ABOUT THIS EXERCISE -
Lines below that include the word "posts" should each be copied.

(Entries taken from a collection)
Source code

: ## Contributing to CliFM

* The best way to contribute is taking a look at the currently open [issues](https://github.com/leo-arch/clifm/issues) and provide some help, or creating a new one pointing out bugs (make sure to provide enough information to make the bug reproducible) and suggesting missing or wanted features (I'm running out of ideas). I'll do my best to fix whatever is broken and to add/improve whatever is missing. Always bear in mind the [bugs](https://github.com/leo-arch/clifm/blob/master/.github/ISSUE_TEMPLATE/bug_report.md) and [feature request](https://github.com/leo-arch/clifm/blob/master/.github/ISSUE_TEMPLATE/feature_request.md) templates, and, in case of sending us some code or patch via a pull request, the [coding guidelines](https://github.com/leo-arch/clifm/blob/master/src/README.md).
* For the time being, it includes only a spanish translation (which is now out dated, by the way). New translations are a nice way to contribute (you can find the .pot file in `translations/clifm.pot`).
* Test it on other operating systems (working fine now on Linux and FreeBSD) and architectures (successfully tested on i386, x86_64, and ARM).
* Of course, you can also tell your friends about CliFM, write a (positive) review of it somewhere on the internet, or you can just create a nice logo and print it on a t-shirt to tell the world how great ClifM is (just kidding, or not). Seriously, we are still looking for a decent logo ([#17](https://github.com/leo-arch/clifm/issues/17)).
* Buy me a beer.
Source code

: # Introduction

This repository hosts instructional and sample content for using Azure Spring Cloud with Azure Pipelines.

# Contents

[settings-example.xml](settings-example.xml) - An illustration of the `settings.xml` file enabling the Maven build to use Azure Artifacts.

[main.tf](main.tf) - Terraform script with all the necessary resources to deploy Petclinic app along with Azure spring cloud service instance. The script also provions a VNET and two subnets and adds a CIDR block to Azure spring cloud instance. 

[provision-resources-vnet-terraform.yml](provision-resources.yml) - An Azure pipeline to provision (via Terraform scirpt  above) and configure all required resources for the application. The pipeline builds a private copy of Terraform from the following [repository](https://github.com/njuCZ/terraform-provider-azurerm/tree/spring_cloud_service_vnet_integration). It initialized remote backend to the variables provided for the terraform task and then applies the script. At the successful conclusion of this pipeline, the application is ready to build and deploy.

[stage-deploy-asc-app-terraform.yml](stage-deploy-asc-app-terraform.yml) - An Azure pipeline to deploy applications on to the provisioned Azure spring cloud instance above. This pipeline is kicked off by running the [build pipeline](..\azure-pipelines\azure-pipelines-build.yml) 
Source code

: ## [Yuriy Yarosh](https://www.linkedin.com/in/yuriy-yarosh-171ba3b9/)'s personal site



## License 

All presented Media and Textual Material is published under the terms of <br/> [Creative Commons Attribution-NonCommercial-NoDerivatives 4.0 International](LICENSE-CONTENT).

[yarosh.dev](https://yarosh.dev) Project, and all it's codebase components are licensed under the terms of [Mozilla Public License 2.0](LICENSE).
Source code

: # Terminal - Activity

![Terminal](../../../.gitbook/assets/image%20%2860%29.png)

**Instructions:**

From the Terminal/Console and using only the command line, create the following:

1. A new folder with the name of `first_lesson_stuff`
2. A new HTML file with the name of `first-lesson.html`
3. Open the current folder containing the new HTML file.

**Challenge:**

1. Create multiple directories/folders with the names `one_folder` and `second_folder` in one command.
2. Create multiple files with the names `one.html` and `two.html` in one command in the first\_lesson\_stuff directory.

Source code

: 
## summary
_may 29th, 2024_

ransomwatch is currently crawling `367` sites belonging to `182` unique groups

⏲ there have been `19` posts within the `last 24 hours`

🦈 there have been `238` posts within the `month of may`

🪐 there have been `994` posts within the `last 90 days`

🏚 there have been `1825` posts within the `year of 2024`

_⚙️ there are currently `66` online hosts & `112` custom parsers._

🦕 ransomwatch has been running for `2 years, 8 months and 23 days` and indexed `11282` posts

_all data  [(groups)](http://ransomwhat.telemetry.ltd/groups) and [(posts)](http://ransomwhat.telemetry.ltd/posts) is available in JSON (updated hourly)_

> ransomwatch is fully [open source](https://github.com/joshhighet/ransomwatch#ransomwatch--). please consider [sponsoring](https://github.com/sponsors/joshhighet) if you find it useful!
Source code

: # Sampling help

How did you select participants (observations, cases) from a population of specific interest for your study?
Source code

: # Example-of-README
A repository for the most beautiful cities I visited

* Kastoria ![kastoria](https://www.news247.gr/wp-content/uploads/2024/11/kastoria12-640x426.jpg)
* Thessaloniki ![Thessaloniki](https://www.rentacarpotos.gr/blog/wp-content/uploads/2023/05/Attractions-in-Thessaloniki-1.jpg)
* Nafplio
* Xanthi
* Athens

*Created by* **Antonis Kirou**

ANSWER TO THIS TASK -
⏲ there have been `19` posts within the `last 24 hours`
🦈 there have been `238` posts within the `month of may`
🪐 there have been `994` posts within the `last 90 days`
🏚 there have been `1825` posts within the `year of 2024`
🦕 ransomwatch has been running for `2 years, 8 months and 23 days` and indexed `11282` posts
_all data  [(groups)](http://ransomwhat.telemetry.ltd/groups) and [(posts)](http://ransomwhat.telemetry.ltd/posts) is available in JSON (updated hourly)_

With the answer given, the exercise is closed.